### Records shown
◆ ◆ ◆ ◆ ◆ ◆ ◆

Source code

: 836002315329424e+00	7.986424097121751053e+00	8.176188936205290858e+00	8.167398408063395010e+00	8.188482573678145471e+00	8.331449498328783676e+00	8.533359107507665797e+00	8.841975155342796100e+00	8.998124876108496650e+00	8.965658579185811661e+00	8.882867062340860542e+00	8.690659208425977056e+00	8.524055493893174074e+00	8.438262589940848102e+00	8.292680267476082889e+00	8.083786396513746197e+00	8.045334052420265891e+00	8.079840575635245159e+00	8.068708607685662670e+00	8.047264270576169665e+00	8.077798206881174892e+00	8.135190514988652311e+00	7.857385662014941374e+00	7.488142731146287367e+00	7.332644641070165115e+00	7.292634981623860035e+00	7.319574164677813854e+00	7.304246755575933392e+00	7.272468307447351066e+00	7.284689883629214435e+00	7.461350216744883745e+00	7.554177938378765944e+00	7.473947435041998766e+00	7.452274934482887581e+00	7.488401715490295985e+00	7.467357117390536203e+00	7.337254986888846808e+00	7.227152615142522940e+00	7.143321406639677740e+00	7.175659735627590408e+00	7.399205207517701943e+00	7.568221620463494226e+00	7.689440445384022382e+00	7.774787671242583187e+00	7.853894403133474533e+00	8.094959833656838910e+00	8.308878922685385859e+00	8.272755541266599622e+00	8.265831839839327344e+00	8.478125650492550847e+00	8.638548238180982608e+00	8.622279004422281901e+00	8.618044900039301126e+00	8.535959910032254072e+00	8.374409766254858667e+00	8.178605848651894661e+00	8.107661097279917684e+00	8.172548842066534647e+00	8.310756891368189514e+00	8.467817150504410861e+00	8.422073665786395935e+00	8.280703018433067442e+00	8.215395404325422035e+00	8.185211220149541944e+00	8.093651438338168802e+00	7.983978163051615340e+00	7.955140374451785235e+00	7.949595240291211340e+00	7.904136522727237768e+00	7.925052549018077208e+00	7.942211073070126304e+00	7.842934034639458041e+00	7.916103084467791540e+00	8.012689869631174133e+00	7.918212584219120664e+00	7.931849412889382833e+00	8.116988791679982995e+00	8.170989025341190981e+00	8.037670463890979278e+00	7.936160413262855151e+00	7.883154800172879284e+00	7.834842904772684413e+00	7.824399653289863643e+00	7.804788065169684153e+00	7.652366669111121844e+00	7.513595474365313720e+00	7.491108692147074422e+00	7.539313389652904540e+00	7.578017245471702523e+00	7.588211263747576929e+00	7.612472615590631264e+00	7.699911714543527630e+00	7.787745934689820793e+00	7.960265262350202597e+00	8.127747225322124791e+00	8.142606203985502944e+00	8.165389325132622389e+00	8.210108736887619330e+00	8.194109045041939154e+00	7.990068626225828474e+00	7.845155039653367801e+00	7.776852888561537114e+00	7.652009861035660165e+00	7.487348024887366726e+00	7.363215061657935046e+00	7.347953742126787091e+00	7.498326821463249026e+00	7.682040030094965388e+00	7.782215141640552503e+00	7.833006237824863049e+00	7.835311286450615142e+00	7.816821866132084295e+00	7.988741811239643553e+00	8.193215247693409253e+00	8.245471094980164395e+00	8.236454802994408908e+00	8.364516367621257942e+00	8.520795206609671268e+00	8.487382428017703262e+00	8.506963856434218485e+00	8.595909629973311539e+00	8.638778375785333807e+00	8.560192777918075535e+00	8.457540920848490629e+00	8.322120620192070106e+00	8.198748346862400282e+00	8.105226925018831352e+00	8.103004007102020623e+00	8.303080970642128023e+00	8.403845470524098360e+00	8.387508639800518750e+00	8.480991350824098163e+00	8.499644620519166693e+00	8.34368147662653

◆ ◆ ◆ ◆ ◆ ◆ ◆

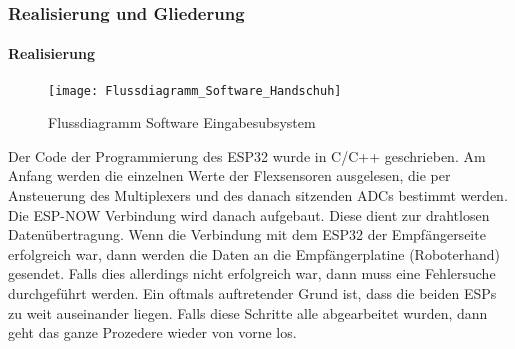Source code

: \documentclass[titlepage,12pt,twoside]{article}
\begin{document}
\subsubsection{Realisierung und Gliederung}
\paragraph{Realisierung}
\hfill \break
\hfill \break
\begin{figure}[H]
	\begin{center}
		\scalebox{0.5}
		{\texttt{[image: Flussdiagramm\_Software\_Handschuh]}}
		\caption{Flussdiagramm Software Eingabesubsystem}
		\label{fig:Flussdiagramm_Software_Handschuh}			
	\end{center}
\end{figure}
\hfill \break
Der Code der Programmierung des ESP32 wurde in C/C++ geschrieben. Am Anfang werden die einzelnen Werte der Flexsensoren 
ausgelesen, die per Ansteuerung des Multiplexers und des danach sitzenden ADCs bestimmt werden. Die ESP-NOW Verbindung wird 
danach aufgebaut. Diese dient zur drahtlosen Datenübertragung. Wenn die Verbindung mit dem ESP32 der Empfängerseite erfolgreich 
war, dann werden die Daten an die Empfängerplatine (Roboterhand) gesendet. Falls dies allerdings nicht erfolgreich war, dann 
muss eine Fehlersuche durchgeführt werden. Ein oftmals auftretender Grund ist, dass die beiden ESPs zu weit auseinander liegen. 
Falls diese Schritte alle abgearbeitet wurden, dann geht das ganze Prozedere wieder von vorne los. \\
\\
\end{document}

◆ ◆ ◆ ◆ ◆ ◆ ◆

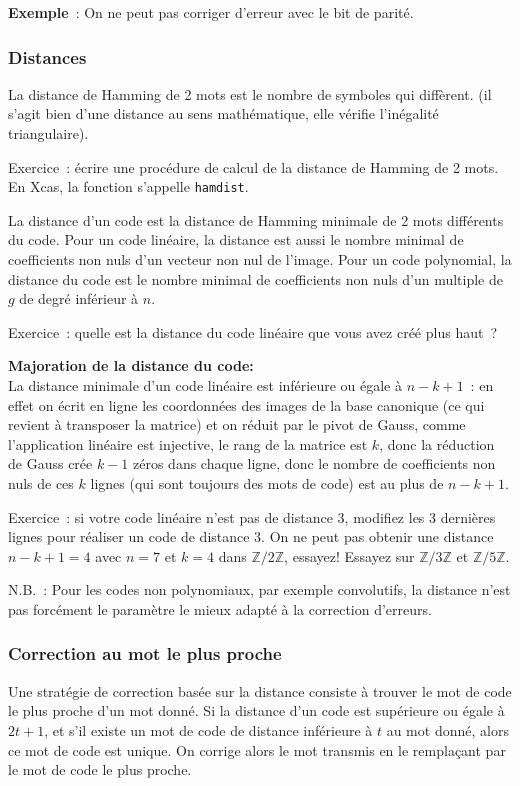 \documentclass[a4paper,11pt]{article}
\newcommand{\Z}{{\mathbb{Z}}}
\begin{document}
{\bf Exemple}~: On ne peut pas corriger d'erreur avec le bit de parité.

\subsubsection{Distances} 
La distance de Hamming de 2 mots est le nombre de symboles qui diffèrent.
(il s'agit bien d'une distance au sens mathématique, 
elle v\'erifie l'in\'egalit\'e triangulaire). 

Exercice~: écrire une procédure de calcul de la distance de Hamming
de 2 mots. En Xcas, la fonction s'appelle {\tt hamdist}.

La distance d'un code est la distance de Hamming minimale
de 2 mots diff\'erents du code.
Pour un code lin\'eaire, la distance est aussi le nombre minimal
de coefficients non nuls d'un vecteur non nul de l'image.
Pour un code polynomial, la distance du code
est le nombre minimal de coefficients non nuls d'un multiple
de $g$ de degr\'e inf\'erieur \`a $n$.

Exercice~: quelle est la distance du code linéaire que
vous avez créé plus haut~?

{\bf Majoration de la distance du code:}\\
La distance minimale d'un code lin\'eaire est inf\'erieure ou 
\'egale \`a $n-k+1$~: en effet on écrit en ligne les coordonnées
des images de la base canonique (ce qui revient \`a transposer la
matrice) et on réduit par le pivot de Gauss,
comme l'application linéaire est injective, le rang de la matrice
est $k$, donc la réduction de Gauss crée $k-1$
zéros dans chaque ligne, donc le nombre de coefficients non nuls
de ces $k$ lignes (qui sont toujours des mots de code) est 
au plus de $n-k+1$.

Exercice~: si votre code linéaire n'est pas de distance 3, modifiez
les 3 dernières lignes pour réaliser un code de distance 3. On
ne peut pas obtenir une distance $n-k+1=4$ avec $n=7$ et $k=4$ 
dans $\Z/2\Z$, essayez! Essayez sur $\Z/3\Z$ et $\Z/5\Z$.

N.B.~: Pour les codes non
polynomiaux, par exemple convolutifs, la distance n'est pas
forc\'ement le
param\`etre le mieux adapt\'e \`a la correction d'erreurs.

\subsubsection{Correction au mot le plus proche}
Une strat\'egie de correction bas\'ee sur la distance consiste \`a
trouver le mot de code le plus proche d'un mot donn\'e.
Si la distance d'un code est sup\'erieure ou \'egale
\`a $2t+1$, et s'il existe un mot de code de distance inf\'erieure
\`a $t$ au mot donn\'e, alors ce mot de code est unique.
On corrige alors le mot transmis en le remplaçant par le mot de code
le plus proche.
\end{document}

◆ ◆ ◆ ◆ ◆ ◆ ◆

### Brief
Taking the entries above, restate exactly those lines that fall between the line with "de $g$ de degr\'e" and the line with "forc\'ement le", keeping both of those lines too.

### Written reply
de $g$ de degr\'e inf\'erieur \`a $n$.

Exercice~: quelle est la distance du code linéaire que
vous avez créé plus haut~?

{\bf Majoration de la distance du code:}\\
La distance minimale d'un code lin\'eaire est inf\'erieure ou 
\'egale \`a $n-k+1$~: en effet on écrit en ligne les coordonnées
des images de la base canonique (ce qui revient \`a transposer la
matrice) et on réduit par le pivot de Gauss,
comme l'application linéaire est injective, le rang de la matrice
est $k$, donc la réduction de Gauss crée $k-1$
zéros dans chaque ligne, donc le nombre de coefficients non nuls
de ces $k$ lignes (qui sont toujours des mots de code) est 
au plus de $n-k+1$.

Exercice~: si votre code linéaire n'est pas de distance 3, modifiez
les 3 dernières lignes pour réaliser un code de distance 3. On
ne peut pas obtenir une distance $n-k+1=4$ avec $n=7$ et $k=4$ 
dans $\Z/2\Z$, essayez! Essayez sur $\Z/3\Z$ et $\Z/5\Z$.

N.B.~: Pour les codes non
polynomiaux, par exemple convolutifs, la distance n'est pas
forc\'ement le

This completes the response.